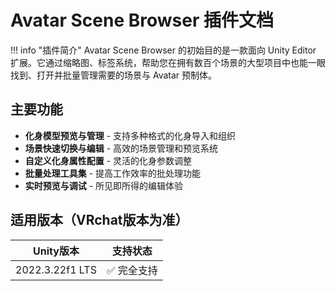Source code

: # Avatar Scene Browser 插件文档

!!! info "插件简介"
    Avatar Scene Browser 的初始目的是一款面向 Unity Editor 扩展。它通过缩略图、标签系统，帮助您在拥有数百个场景的大型项目中也能一眼找到、打开并批量管理需要的场景与 Avatar 预制体。

## 主要功能

- **化身模型预览与管理** - 支持多种格式的化身导入和组织
- **场景快速切换与编辑** - 高效的场景管理和预览系统
- **自定义化身属性配置** - 灵活的化身参数调整
- **批量处理工具集** - 提高工作效率的批处理功能
- **实时预览与调试** - 所见即所得的编辑体验



## 适用版本（VRchat版本为准）

| Unity版本 | 支持状态 |
|-----------|----------|
| 2022.3.22f1 LTS | ✅ 完全支持 |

▶ [TASK STATEMENT]:
Could you write out, exactly as they stand, only the lines above that begin at the line with "Scene Browser 插件文档" and stop after the line with "Unity版本 | 支持状态 |"?

▶ [TASK SOLUTION]:
: # Avatar Scene Browser 插件文档

!!! info "插件简介"
    Avatar Scene Browser 的初始目的是一款面向 Unity Editor 扩展。它通过缩略图、标签系统，帮助您在拥有数百个场景的大型项目中也能一眼找到、打开并批量管理需要的场景与 Avatar 预制体。

## 主要功能

- **化身模型预览与管理** - 支持多种格式的化身导入和组织
- **场景快速切换与编辑** - 高效的场景管理和预览系统
- **自定义化身属性配置** - 灵活的化身参数调整
- **批量处理工具集** - 提高工作效率的批处理功能
- **实时预览与调试** - 所见即所得的编辑体验



## 适用版本（VRchat版本为准）

| Unity版本 | 支持状态 |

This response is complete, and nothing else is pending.